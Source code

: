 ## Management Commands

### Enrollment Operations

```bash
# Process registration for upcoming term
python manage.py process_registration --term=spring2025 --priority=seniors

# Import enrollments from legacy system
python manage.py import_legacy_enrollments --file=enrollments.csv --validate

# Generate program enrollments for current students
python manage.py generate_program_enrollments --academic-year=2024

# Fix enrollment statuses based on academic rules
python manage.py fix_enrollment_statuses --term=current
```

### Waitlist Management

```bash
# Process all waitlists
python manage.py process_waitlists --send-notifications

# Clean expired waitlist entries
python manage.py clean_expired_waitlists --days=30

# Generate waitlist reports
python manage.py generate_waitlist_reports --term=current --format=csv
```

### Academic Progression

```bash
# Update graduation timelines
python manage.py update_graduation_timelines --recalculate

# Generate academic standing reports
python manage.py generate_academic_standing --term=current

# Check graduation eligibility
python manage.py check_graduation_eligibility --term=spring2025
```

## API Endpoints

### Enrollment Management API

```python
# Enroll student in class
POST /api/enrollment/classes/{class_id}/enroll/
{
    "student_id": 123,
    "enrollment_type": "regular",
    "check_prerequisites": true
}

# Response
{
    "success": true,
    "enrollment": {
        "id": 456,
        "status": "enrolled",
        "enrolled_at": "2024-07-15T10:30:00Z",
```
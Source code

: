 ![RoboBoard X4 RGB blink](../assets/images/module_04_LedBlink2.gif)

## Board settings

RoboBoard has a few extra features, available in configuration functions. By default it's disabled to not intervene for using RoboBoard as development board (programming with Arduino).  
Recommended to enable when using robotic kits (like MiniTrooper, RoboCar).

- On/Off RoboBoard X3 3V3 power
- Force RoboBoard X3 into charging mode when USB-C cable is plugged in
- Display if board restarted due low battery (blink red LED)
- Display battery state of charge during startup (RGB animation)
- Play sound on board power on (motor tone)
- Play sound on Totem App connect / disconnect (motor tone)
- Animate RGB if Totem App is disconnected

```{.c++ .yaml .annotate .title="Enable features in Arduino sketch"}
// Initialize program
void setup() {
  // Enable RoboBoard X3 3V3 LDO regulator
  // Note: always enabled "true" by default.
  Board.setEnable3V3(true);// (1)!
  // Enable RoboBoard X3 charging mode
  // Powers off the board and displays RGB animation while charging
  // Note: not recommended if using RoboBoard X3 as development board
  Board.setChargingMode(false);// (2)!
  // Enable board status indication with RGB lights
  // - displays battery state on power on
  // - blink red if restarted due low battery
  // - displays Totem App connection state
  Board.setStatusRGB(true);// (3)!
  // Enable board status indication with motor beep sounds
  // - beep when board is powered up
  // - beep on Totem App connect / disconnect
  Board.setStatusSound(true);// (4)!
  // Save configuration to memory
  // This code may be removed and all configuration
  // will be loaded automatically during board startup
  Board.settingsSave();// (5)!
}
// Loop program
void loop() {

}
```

--------

» **Work order**: Find every line of the data that includes the string "startup". Copy each of those lines.

» **Task result**:
- Display battery state of charge during startup (RGB animation)
  // will be loaded automatically during board startup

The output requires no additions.